FROM THE DAILY ECHO:
A group of Southampton cyclists is taking steps to make the city safer for bikes.
As the Daily Echo continues its Don’t be a Fuel Fool campaign and begins to look at ways round the rising price at the pumps, Southampton Cycle Campaign are working to fill in the ‘missing links’ in the city’s network of cycle paths and routes.
Spokesman for the Cycle Campaign Lindsi Bluemel says there’s low-cost improvements that could be made in Southampton, which would make a big difference to cyclists.
She said: “We’re very well aware that there’s not going to be money around in the next few years for completely new schemes, even though some of them are badly needed.

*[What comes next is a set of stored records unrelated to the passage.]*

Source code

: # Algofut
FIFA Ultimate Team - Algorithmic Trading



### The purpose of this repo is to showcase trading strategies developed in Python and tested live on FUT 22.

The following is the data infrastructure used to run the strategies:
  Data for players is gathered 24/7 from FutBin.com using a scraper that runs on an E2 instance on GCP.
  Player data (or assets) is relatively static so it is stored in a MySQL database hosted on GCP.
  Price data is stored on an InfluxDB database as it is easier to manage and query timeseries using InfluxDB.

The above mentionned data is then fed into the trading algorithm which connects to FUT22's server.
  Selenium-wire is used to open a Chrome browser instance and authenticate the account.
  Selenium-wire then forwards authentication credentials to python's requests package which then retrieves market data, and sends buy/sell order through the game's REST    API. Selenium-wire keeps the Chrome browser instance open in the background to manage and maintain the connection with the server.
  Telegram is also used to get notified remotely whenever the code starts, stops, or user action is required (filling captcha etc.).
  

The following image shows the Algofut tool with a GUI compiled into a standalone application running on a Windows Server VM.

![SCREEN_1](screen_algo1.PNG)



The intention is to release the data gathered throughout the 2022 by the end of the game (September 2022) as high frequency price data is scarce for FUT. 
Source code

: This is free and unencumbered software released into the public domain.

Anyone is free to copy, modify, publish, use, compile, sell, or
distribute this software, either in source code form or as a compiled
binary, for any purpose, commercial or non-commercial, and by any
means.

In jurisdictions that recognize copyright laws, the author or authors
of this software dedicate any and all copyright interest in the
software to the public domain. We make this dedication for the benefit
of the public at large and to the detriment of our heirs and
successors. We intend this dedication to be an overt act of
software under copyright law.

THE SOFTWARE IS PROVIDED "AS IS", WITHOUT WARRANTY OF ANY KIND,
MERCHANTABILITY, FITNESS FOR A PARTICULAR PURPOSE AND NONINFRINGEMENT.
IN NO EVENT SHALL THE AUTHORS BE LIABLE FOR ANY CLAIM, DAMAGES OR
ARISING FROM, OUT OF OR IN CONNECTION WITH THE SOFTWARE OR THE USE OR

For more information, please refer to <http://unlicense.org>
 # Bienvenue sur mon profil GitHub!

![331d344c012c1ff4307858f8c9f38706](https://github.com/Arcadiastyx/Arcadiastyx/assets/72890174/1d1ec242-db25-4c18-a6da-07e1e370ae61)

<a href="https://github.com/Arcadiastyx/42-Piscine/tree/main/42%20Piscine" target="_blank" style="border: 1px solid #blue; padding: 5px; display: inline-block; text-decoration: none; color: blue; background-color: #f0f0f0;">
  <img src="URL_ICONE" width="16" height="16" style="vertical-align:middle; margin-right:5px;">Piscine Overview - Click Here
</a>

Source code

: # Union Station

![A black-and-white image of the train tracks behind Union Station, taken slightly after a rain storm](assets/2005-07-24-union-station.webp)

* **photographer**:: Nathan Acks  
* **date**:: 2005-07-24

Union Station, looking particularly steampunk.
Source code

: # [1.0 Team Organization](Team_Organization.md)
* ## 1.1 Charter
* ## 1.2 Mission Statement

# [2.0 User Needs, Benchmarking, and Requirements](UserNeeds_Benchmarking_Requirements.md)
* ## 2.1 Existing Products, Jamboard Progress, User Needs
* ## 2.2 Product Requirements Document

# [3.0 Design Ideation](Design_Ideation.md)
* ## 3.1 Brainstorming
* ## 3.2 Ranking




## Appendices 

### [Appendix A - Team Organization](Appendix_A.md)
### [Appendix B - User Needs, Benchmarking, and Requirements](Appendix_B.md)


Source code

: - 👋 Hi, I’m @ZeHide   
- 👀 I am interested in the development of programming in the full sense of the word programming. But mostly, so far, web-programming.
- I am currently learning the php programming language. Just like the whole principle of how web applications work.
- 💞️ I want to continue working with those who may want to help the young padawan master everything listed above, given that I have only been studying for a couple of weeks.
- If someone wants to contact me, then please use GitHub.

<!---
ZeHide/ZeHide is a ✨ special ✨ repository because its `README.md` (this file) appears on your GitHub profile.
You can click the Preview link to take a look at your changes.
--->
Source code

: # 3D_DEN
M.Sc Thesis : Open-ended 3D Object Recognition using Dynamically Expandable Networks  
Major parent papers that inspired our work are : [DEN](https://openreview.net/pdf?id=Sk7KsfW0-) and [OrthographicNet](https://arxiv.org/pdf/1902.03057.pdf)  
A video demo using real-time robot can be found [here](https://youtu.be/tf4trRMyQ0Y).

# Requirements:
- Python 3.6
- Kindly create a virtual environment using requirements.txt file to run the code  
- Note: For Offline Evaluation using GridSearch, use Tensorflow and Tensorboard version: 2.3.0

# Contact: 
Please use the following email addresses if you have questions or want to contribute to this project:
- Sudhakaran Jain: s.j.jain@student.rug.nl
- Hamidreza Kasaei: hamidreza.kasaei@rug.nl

“What we’ve looked at is easy ways to implement inexpensive connections that will cost the council very little but will improve the network of cycle paths in Southampton.”

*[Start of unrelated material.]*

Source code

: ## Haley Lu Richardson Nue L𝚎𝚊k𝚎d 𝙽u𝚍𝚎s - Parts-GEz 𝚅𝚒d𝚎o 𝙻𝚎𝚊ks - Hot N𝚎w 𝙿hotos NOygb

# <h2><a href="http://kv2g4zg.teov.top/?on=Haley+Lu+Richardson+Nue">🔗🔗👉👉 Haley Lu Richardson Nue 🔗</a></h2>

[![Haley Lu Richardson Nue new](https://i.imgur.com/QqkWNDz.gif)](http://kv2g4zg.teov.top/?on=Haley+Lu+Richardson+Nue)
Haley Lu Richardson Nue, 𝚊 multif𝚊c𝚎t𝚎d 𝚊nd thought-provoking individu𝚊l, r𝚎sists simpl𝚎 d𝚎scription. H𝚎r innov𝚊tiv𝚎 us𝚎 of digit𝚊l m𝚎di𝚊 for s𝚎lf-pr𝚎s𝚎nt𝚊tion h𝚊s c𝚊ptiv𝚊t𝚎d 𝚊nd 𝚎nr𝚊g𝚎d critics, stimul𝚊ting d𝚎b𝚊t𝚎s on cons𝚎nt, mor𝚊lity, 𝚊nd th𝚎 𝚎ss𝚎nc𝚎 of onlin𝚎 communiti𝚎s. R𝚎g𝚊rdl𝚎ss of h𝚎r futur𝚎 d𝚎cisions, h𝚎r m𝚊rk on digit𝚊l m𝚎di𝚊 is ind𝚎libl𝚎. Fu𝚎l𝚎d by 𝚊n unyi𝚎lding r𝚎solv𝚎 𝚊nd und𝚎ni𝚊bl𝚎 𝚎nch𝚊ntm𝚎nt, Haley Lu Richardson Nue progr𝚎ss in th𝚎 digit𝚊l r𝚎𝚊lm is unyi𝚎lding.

The group has already been in touch with Southampton City Council about a number of improvements that are cheap but could help cyclists avoid dangerous junctions or busy roads.
Mrs Bluemel added: “There are quite a lot of roads that are two-way but they don’t want traffic entering at one end, so there are no entry signs.
“The council has agreed that they can put ‘except cycles’ on some of these signs so cyclists know they can use them – it will cost them next to nothing.
“We’re also asking for a shared use path to go through Bitterne Manor Park.
“It’s no cycling there at the moment but there’s going to be quite a substantial tarmac path put in, and if cyclists could use that it would cut a whole chunk of Bitterne Road West off.”
With petrol prices topping £6 a gallon for the first time ever, more and more people are looking at cheaper ways to travel – and low-cost cycling is a popular choice in the city.
But the Cycle Campaign says they need more bike-users to give ideas about what could be done to improve the cycle network in the city.
Mrs Bluemel said: “Sometimes it’s just one little dangerous section of road that puts people off cycling somewhere.
“We really need other cyclists coming and telling us what problems they experience.
“People will moan and say ‘Why is it like this?’ – but sometimes it’s because no one has raised the issue.”